Harper au pouvoir avec son bras de fer. Le droit. Car son gauche, semble-t-il, n'est pas simplement faible, mais bien amputé. Le coup reçu sur ce visage politique qui nous était familier frappe fort. L'ecchymose émotionnelle se traduit d'un gros bleu en pleine figure.
Depuis toujours, l'intérêt politique vient à moi par vagues. Je surfe, pour un temps, sur une vague qui me tient avide d'actualité, d'information et d'opinions. Le temps d'après, c'est le plat du désillusionnement qui me pousse vers le désintérêt.
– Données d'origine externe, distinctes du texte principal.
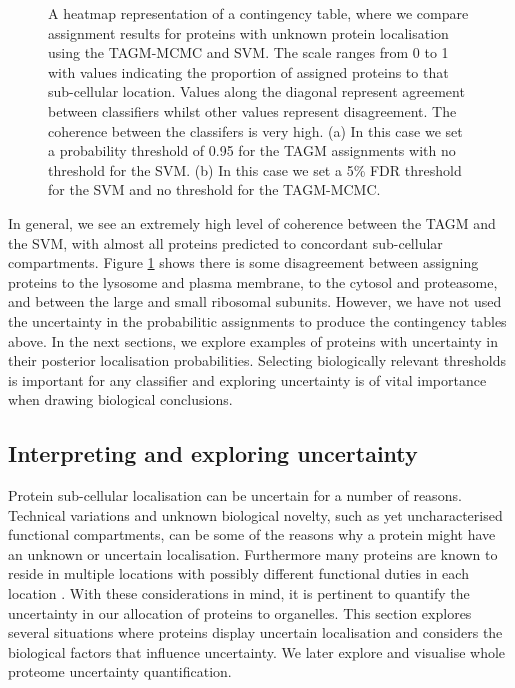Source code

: \documentclass[12pt,english]{article}\usepackage[]{graphicx}\usepackage[]{color}
\newenvironment{knitrout}{}{} %
\begin{document}
\begin{figure}[ht]
\begin{subfigure}[t]{0.5\textwidth}
\begin{knitrout}
\end{knitrout}
\end{subfigure}
\caption{A heatmap representation of a contingency table, where we
  compare assignment results for proteins with unknown protein
  localisation using the TAGM-MCMC and SVM. The scale ranges from 0 to
  1 with values indicating the proportion of assigned proteins to that
  sub-cellular location. Values along the diagonal represent agreement
  between classifiers whilst other values represent disagreement. The
  coherence between the classifers is very high.  (a) In this case we
  set a probability threshold of 0.95 for the TAGM assignments with no
  threshold for the SVM.  (b) In this case we set a 5\% FDR threshold
  for the SVM and no threshold for the TAGM-MCMC.}
\label{figure:contigencytables}
\end{figure}

In general, we see an extremely high level of coherence between the
TAGM and the SVM, with almost all proteins predicted to concordant
sub-cellular compartments. Figure \ref{figure:contigencytables} shows
there is some disagreement between assigning proteins to the lysosome
and plasma membrane, to the cytosol and proteasome, and between the
large and small ribosomal subunits.  However, we have not used the
uncertainty in the probabilitic assignments to produce the contingency
tables above. In the next sections, we explore examples of proteins
with uncertainty in their posterior localisation
probabilities. Selecting biologically relevant thresholds is important
for any classifier and exploring uncertainty is of vital importance
when drawing biological conclusions.


\subsection*{Interpreting and exploring uncertainty}

Protein sub-cellular localisation can be uncertain for a number of
reasons. Technical variations and unknown biological novelty, such as
yet uncharacterised functional compartments, can be some of the
reasons why a protein might have an unknown or uncertain
localisation. Furthermore many proteins are known to reside in
multiple locations with possibly different functional duties in each
location \citep{Jeffery:2009}. With these considerations in mind, it is pertinent to
quantify the uncertainty in our allocation of proteins to organelles.
This section explores several situations where proteins display
uncertain localisation and considers the biological factors that
influence uncertainty.  We later explore and visualise whole proteome
uncertainty quantification.
\end{document}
Aujourd'hui, pour la première fois de ma vie, je me sens personnellement touchée par notre dessin politique. Indépendamment de la couleur de mon vote, le discours d'adieu de M. Duceppe m'émeut; la défaite cuisante de ce géant du Bloc et celle de M. Ignatieff m'attristent; l'avancée surprenante de M. Layton me permet de croire que l'individualisme ne trouve heureusement pas sa place dans le coeur de tous les citoyens; et finalement, la victoire de M. Harper m'effraie.
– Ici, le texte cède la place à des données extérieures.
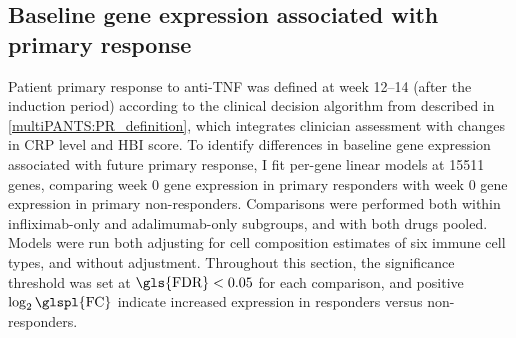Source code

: 

\subsection{Baseline gene expression associated with primary response}

Patient primary response to anti-\gls{TNF} was defined at week \numrange{12}{14} (after the induction period) according to the clinical decision algorithm from \textcite{kennedy2019PredictorsAntiTNFTreatment} described in \cref{multiPANTS:PR_definition}, 
which integrates clinician assessment with changes in \gls{CRP} level and \gls{HBI} score.
To identify differences in baseline gene expression associated with future primary response, 
I fit per-gene linear models at \num{15511} genes, comparing week 0 gene expression in primary responders with week 0 gene expression in primary non-responders.
Comparisons were performed both within infliximab-only and adalimumab-only subgroups, and with both drugs pooled.
Models were run both adjusting for cell composition estimates of six immune cell types, and without adjustment.
Throughout this section, the significance threshold was set at $\text{\gls{FDR}} < 0.05$ for each comparison, and positive $\log_2\text{\glspl{FC}}$ indicate increased expression in responders versus non-responders.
Investissements de masse en justice et en sécurité. Coupures importantes et désintérêt pour les causes culturelles et environnementales. La tristesse, c'est qu'ils préfèrent voir la vie comme un livre comptable; l'économie non pas comme partie d'un tout, mais au détriment de tout. Comment l'individualisme peut-il être la solution alors que c'est justement à travers lui que tant d'individus sont oubliés, trompés? Comment ne pas s'inquiéter d'une telle vision pour l'avenir?
Seulement six voix du Québec prennent place dans cette majorité conservatrice. Comment s'identifier à un pays dans lequel nous sommes si peu représentés? Est-ce que cette douche d'eau froide qui a réveillé le Québec à l'aube nous secouera assez pour nous redonner l'envie d'un projet de société?
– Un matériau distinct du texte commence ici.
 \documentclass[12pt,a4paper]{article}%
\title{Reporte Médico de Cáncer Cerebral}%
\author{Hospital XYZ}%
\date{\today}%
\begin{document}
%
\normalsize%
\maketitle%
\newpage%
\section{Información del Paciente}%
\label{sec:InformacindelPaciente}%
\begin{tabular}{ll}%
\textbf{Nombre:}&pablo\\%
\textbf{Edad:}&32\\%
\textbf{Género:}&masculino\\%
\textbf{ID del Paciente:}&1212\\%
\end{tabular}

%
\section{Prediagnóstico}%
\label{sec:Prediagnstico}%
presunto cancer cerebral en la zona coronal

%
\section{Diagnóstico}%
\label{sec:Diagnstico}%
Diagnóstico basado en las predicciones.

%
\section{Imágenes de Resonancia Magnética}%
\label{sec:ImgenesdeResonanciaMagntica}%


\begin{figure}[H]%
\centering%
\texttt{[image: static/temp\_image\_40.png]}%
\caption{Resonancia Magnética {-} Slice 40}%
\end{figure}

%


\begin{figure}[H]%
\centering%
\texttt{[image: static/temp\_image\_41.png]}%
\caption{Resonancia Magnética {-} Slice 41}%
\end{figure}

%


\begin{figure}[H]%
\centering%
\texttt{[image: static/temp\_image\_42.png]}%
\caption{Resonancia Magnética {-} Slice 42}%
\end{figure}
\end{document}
Au moment où j'écris ces lignes, je vois parader à travers la fenêtre un arc-en-ciel de jeunes du primaire. Malgré le froid, la pluie et la lourdeur du regard de Harper qui nous tombent dessus aujourd'hui, ils ont enfilé bottes, imperméables et parapluies de toutes les couleurs et marchent fièrement dans les rues du quartier. "Le goût de vivre" proclament les pancartes qu'ils ont pris soin de joliment peinturer. Leur cause ne concerne pas le récent bouleversement politique, mais n'en est pas moins touchante. Comment regarder aller ces enfants et faire autrement que de souhaiter la santé et l'éducation accessible à tous, le rayonnement des arts et de la culture, une harmonie entre l'humain et son environnement?
La mère, dans la politique, voit l'avenir qu'on veut offrir à son enfant. L'amer, dans la politique, c'est ce qu'elle voudrait éviter à son enfant. Je grimace encore de ce qu'on vient de nous faire goûter.
Très bon texte Caro, encore une fois, tu es si agréable à lire.